The completers showed a higher cognitive ability based on accuracy, spatial ability, and mental reasoning. Lower cognition levels corresponded to dropouts and their treatment entry.
- WCST scores used to measure the difference between cannabis smokers and controls after abstinence were not informative to predict the treatment outcome.
- Dropouts performed lower on abstract reasoning, which did not support the hypothesis.
The GCP score did not correlate with marijuana abstinence
- A quantitative approach was applied with statistical analysis that shows patterns and trends of the variables being measured.
- Other strengths included an excellent participation rate and carefully determined exclusion and inclusion criteria.
The recruited patients were marijuana dependent, and the neuropsychological analysis was extrapolated from similar studies performed on cocaine-dependent patients.
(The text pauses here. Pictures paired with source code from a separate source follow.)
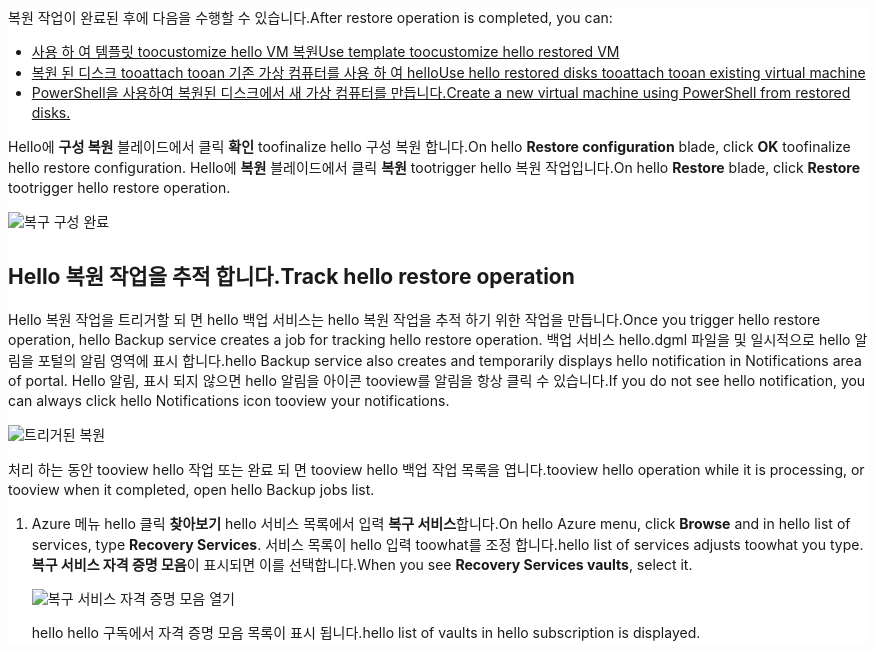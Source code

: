 <span data-ttu-id="03c22-210">복원 작업이 완료된 후에 다음을 수행할 수 있습니다.</span><span class="sxs-lookup"><span data-stu-id="03c22-210">After restore operation is completed, you can:</span></span>
* [<span data-ttu-id="03c22-211">사용 하 여 템플릿 toocustomize hello VM 복원</span><span class="sxs-lookup"><span data-stu-id="03c22-211">Use template toocustomize hello restored VM</span></span>](#use-templates-to-customize-restore-vm)
* [<span data-ttu-id="03c22-212">복원 된 디스크 tooattach tooan 기존 가상 컴퓨터를 사용 하 여 hello</span><span class="sxs-lookup"><span data-stu-id="03c22-212">Use hello restored disks tooattach tooan existing virtual machine</span></span>](../virtual-machines/windows/attach-managed-disk-portal.md)
* [<span data-ttu-id="03c22-213">PowerShell을 사용하여 복원된 디스크에서 새 가상 컴퓨터를 만듭니다.</span><span class="sxs-lookup"><span data-stu-id="03c22-213">Create a new virtual machine using PowerShell from restored disks.</span></span>](./backup-azure-vms-automation.md#restore-an-azure-vm)

<span data-ttu-id="03c22-214">Hello에 **구성 복원** 블레이드에서 클릭 **확인** toofinalize hello 구성 복원 합니다.</span><span class="sxs-lookup"><span data-stu-id="03c22-214">On hello **Restore configuration** blade, click **OK** toofinalize hello restore configuration.</span></span> <span data-ttu-id="03c22-215">Hello에 **복원** 블레이드에서 클릭 **복원** tootrigger hello 복원 작업입니다.</span><span class="sxs-lookup"><span data-stu-id="03c22-215">On hello **Restore** blade, click **Restore** tootrigger hello restore operation.</span></span>

![복구 구성 완료](./media/backup-azure-arm-restore-vms/trigger-restore-operation.png)

## <a name="track-hello-restore-operation"></a><span data-ttu-id="03c22-217">Hello 복원 작업을 추적 합니다.</span><span class="sxs-lookup"><span data-stu-id="03c22-217">Track hello restore operation</span></span>
<span data-ttu-id="03c22-218">Hello 복원 작업을 트리거할 되 면 hello 백업 서비스는 hello 복원 작업을 추적 하기 위한 작업을 만듭니다.</span><span class="sxs-lookup"><span data-stu-id="03c22-218">Once you trigger hello restore operation, hello Backup service creates a job for tracking hello restore operation.</span></span> <span data-ttu-id="03c22-219">백업 서비스 hello.dgml 파일을 및 일시적으로 hello 알림을 포털의 알림 영역에 표시 합니다.</span><span class="sxs-lookup"><span data-stu-id="03c22-219">hello Backup service also creates and temporarily displays hello notification in Notifications area of portal.</span></span> <span data-ttu-id="03c22-220">Hello 알림, 표시 되지 않으면 hello 알림을 아이콘 tooview를 알림을 항상 클릭 수 있습니다.</span><span class="sxs-lookup"><span data-stu-id="03c22-220">If you do not see hello notification, you can always click hello Notifications icon tooview your notifications.</span></span>

![트리거된 복원](./media/backup-azure-arm-restore-vms/restore-notification.png)

<span data-ttu-id="03c22-222">처리 하는 동안 tooview hello 작업 또는 완료 되 면 tooview hello 백업 작업 목록을 엽니다.</span><span class="sxs-lookup"><span data-stu-id="03c22-222">tooview hello operation while it is processing, or tooview when it completed, open hello Backup jobs list.</span></span>

1. <span data-ttu-id="03c22-223">Azure 메뉴 hello 클릭 **찾아보기** hello 서비스 목록에서 입력 **복구 서비스**합니다.</span><span class="sxs-lookup"><span data-stu-id="03c22-223">On hello Azure menu, click **Browse** and in hello list of services, type **Recovery Services**.</span></span> <span data-ttu-id="03c22-224">서비스 목록이 hello 입력 toowhat를 조정 합니다.</span><span class="sxs-lookup"><span data-stu-id="03c22-224">hello list of services adjusts toowhat you type.</span></span> <span data-ttu-id="03c22-225">**복구 서비스 자격 증명 모음**이 표시되면 이를 선택합니다.</span><span class="sxs-lookup"><span data-stu-id="03c22-225">When you see **Recovery Services vaults**, select it.</span></span>

    ![복구 서비스 자격 증명 모음 열기](./media/backup-azure-arm-restore-vms/open-recovery-services-vault.png)

    <span data-ttu-id="03c22-227">hello hello 구독에서 자격 증명 모음 목록이 표시 됩니다.</span><span class="sxs-lookup"><span data-stu-id="03c22-227">hello list of vaults in hello subscription is displayed.</span></span>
- The study did not investigate the impacts of acute and residual effects of cannabis. Furthermore, it did not test pre-morbid impairment or that which is secondary to dependence on marijuana.
- The research depicted a high dropout rate, which might have impaired the results
- There was no post-follow-up data and an N limited analysis
Assessment of urine tests was not sensitive to short-term cannabis abstinence.
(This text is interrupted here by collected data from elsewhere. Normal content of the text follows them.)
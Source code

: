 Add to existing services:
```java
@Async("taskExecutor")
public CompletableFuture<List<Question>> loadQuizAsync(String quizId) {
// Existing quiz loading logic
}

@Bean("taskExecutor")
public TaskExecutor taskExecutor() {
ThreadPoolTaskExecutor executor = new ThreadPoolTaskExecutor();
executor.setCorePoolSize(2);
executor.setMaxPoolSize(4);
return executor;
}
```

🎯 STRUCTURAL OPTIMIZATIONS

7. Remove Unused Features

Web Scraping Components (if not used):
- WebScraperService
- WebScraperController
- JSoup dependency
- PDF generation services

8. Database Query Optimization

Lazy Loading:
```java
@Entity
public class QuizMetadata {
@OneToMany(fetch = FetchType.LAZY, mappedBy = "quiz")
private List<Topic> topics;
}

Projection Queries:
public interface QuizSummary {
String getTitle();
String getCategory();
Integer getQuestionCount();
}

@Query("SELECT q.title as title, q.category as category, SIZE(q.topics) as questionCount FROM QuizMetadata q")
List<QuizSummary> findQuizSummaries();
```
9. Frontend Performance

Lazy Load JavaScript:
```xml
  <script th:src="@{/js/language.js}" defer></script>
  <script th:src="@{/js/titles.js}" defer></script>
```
- The study provides insight into marijuana dependence for further research.
- The authors conclude that marijuana causes a degree of cognitive impairment.
- The clinicians can consider shorter therapies as memory aids to enhance behavioral interventions.
Cognitive impairment is closely related to marijuana dependence since there is a difference between the entry-level treatment between completers and dropouts. The study showed a considerable link between cognitive function and treatment outcomes, which is an imperative finding as it can assist in developing a deeper understanding of marijuana dependence and cognitive abilities.